§ **Instructions to follow**: The word "search" marks the lines to find; copy every such line from the data below.

····················

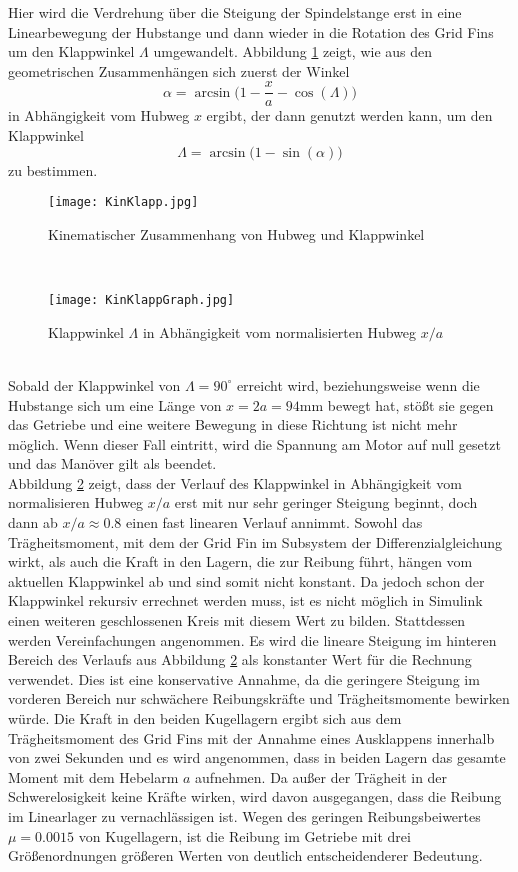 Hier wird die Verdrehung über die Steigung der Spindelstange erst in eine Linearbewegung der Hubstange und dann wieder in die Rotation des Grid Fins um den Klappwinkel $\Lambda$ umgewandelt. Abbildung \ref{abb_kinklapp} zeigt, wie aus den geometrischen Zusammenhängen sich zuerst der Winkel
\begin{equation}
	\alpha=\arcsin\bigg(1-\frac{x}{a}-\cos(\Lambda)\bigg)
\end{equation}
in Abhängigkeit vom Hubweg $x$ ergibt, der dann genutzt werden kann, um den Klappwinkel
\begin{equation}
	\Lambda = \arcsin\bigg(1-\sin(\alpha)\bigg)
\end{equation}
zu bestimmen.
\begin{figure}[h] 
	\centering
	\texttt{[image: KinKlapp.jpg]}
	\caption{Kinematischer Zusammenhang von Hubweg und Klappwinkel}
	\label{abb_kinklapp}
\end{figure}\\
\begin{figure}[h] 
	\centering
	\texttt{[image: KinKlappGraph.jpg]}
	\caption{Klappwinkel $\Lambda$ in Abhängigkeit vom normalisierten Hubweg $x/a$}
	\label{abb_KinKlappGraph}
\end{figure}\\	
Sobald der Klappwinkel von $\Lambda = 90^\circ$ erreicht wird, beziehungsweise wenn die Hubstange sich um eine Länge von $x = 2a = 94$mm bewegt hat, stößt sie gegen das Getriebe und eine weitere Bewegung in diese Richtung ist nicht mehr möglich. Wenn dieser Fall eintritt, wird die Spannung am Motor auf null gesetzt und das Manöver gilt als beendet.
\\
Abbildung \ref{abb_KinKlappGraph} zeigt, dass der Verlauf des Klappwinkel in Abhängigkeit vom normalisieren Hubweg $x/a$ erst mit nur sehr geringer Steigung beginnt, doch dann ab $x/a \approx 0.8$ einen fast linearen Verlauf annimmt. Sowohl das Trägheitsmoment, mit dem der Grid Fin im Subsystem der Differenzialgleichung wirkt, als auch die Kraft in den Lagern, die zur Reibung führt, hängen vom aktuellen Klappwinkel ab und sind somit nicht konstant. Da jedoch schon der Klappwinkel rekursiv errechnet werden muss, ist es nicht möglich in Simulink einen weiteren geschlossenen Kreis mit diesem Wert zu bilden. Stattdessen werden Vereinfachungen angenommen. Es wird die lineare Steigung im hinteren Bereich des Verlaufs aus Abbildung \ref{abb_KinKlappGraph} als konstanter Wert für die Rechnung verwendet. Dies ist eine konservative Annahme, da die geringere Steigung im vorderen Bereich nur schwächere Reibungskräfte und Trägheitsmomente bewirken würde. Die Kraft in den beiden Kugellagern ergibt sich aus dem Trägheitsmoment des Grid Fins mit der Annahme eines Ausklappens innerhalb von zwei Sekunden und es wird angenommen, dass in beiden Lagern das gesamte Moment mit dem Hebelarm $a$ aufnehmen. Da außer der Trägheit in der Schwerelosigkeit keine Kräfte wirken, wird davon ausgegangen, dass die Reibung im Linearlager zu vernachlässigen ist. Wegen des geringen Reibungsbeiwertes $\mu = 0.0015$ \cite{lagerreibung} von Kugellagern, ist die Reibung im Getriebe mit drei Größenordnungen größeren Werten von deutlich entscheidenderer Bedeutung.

····················

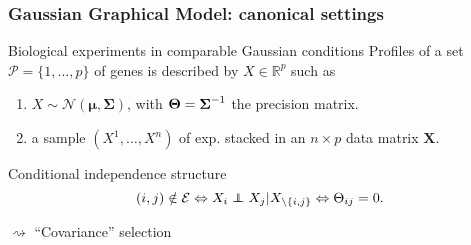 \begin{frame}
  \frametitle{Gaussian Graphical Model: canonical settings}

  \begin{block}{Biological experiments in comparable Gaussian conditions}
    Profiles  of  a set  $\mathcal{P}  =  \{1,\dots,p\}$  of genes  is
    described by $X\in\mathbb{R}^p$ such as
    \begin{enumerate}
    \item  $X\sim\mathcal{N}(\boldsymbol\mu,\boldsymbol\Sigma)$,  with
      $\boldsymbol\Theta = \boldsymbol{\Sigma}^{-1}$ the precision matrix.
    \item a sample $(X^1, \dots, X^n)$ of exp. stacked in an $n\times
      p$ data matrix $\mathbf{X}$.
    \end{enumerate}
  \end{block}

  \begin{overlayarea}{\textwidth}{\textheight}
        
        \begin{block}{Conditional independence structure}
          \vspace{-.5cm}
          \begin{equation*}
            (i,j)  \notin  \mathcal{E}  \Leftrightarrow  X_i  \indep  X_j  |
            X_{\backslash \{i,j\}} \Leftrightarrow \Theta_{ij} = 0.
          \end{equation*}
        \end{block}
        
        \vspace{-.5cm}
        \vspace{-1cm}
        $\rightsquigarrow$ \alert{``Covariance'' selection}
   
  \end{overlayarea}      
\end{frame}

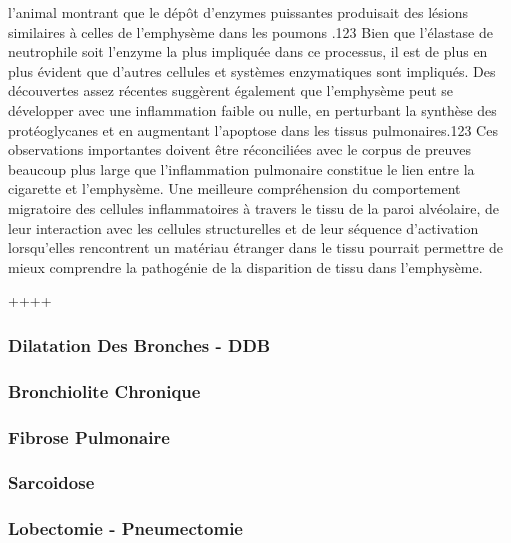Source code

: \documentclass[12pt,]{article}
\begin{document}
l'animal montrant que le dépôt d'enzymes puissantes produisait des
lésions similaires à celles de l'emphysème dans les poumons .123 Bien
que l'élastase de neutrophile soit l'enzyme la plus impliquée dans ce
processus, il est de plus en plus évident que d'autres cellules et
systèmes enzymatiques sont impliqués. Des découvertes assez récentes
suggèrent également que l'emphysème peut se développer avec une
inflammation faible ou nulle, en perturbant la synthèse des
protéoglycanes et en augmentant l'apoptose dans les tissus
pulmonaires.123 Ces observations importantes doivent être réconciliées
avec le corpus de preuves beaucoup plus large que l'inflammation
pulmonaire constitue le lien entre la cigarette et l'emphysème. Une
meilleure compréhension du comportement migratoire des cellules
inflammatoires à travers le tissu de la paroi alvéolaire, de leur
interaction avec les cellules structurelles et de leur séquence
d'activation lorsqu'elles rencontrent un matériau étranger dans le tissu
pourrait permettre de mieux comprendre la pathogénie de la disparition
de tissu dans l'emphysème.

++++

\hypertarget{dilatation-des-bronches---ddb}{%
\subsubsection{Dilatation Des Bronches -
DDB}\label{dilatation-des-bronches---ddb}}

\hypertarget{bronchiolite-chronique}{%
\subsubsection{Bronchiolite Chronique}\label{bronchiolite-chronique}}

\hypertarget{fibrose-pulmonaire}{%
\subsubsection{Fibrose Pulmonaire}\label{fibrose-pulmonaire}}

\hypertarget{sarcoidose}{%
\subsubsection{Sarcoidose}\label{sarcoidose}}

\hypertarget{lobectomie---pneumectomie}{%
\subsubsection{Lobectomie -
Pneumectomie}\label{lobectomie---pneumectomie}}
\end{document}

····················

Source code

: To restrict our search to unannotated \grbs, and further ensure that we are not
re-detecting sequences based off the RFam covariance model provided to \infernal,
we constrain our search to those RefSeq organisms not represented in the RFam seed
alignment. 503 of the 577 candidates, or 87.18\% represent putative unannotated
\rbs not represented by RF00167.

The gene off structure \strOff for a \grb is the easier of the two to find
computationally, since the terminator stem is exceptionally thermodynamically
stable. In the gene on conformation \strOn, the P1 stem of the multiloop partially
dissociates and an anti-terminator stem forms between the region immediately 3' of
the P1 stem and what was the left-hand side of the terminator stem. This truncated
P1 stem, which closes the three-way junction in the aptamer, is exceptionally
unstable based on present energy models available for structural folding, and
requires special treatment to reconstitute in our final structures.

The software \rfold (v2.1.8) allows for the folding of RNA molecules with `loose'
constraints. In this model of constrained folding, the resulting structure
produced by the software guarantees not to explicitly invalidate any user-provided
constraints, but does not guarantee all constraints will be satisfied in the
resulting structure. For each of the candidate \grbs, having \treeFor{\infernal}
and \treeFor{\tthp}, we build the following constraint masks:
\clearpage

····················

§ **Reply**:
: To restrict our search to unannotated \grbs, and further ensure that we are not
we constrain our search to those RefSeq organisms not represented in the RFam seed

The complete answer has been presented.